Exercise aim: Each entry below should be printed exactly, with every image left out.

(Data to use Opens)

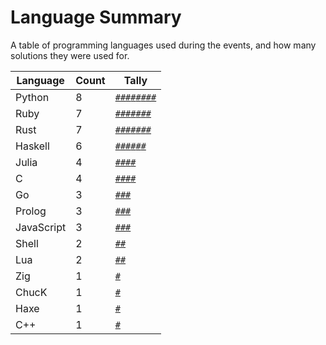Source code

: # Language Summary

A table of programming languages used during the events, and how many solutions they were used for.

| Language | Count | Tally |
| --- | --- | --- |
| Python | 8 | <code><a href="../2020/day_05.py">#</a><a href="../2020/day_09.py">#</a><a href="../2020/day_10.py">#</a><a href="../2020/day_23.py">#</a><a href="../2021/day_15.py">#</a><a href="../2022/day_05.py">#</a><a href="../2022/day_10.py">#</a><a href="../2022/day_11.py">#</a></code> |
| Ruby | 7 | <code><a href="../2020/day_02.rb">#</a><a href="../2020/day_14.rb">#</a><a href="../2020/day_16.rb">#</a><a href="../2020/day_21.rb">#</a><a href="../2021/day_08.rb">#</a><a href="../2022/day_03.rb">#</a><a href="../2022/day_07.rb">#</a></code> |
| Rust | 7 | <code><a href="../2019/day_02.rs">#</a><a href="../2020/day_08.rs">#</a><a href="../2020/day_11.rs">#</a><a href="../2020/day_17.rs">#</a><a href="../2020/day_19.rs">#</a><a href="../2021/day_14.rs">#</a><a href="../2022/day_06.py">#</a></code> |
| Haskell | 6 | <code><a href="../2019/day_01.hs">#</a><a href="../2020/day_04.hs">#</a><a href="../2020/day_06.hs">#</a><a href="../2020/day_18.hs">#</a><a href="../2021/day_10.hs">#</a><a href="../2022/day_01.hs">#</a></code> |
| Julia | 4 | <code><a href="../2021/day_05.jl">#</a><a href="../2021/day_09.jl">#</a><a href="../2022/day_08.jl">#</a><a href="../2022/day_12.jl">#</a></code> |
| C | 4 | <code><a href="../2020/day_03.c">#</a><a href="../2020/day_12.c">#</a><a href="../2021/day_07.c">#</a><a href="../2021/day_18.c">#</a></code> |
| Go | 3 | <code><a href="../2020/day_24.go">#</a><a href="../2021/day_04.go">#</a><a href="../2022/day_09.go">#</a></code> |
| Prolog | 3 | <code><a href="../2020/day_07.pl">#</a><a href="../2021/day_03.pl">#</a><a href="../2021/day_12.pl">#</a></code> |
| JavaScript | 3 | <code><a href="../2020/day_01.js">#</a><a href="../2022/day_04.js">#</a><a href="../2022/day_13.js">#</a></code> |
| Shell | 2 | <code><a href="../2021/day_02.sh">#</a><a href="../2022/day_02.sh">#</a></code> |
| Lua | 2 | <code><a href="../2020/day_13.lua">#</a><a href="../2021/day_11.lua">#</a></code> |
| Zig | 1 | <code><a href="../2021/day_06.zig">#</a></code> |
| ChucK | 1 | <code><a href="../2021/day_01.ck">#</a></code> |
| Haxe | 1 | <code><a href="../2020/day_22.hx">#</a></code> |
| C++ | 1 | <code><a href="../2020/day_15.cpp">#</a></code> |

(Data to use Closes)

Result of the task:
Source code

: # Language Summary

A table of programming languages used during the events, and how many solutions they were used for.

| Language | Count | Tally |
| --- | --- | --- |
| Python | 8 | <code><a href="../2020/day_05.py">#</a><a href="../2020/day_09.py">#</a><a href="../2020/day_10.py">#</a><a href="../2020/day_23.py">#</a><a href="../2021/day_15.py">#</a><a href="../2022/day_05.py">#</a><a href="../2022/day_10.py">#</a><a href="../2022/day_11.py">#</a></code> |
| Ruby | 7 | <code><a href="../2020/day_02.rb">#</a><a href="../2020/day_14.rb">#</a><a href="../2020/day_16.rb">#</a><a href="../2020/day_21.rb">#</a><a href="../2021/day_08.rb">#</a><a href="../2022/day_03.rb">#</a><a href="../2022/day_07.rb">#</a></code> |
| Rust | 7 | <code><a href="../2019/day_02.rs">#</a><a href="../2020/day_08.rs">#</a><a href="../2020/day_11.rs">#</a><a href="../2020/day_17.rs">#</a><a href="../2020/day_19.rs">#</a><a href="../2021/day_14.rs">#</a><a href="../2022/day_06.py">#</a></code> |
| Haskell | 6 | <code><a href="../2019/day_01.hs">#</a><a href="../2020/day_04.hs">#</a><a href="../2020/day_06.hs">#</a><a href="../2020/day_18.hs">#</a><a href="../2021/day_10.hs">#</a><a href="../2022/day_01.hs">#</a></code> |
| Julia | 4 | <code><a href="../2021/day_05.jl">#</a><a href="../2021/day_09.jl">#</a><a href="../2022/day_08.jl">#</a><a href="../2022/day_12.jl">#</a></code> |
| C | 4 | <code><a href="../2020/day_03.c">#</a><a href="../2020/day_12.c">#</a><a href="../2021/day_07.c">#</a><a href="../2021/day_18.c">#</a></code> |
| Go | 3 | <code><a href="../2020/day_24.go">#</a><a href="../2021/day_04.go">#</a><a href="../2022/day_09.go">#</a></code> |
| Prolog | 3 | <code><a href="../2020/day_07.pl">#</a><a href="../2021/day_03.pl">#</a><a href="../2021/day_12.pl">#</a></code> |
| JavaScript | 3 | <code><a href="../2020/day_01.js">#</a><a href="../2022/day_04.js">#</a><a href="../2022/day_13.js">#</a></code> |
| Shell | 2 | <code><a href="../2021/day_02.sh">#</a><a href="../2022/day_02.sh">#</a></code> |
| Lua | 2 | <code><a href="../2020/day_13.lua">#</a><a href="../2021/day_11.lua">#</a></code> |
| Zig | 1 | <code><a href="../2021/day_06.zig">#</a></code> |
| ChucK | 1 | <code><a href="../2021/day_01.ck">#</a></code> |
| Haxe | 1 | <code><a href="../2020/day_22.hx">#</a></code> |
| C++ | 1 | <code><a href="../2020/day_15.cpp">#</a></code> |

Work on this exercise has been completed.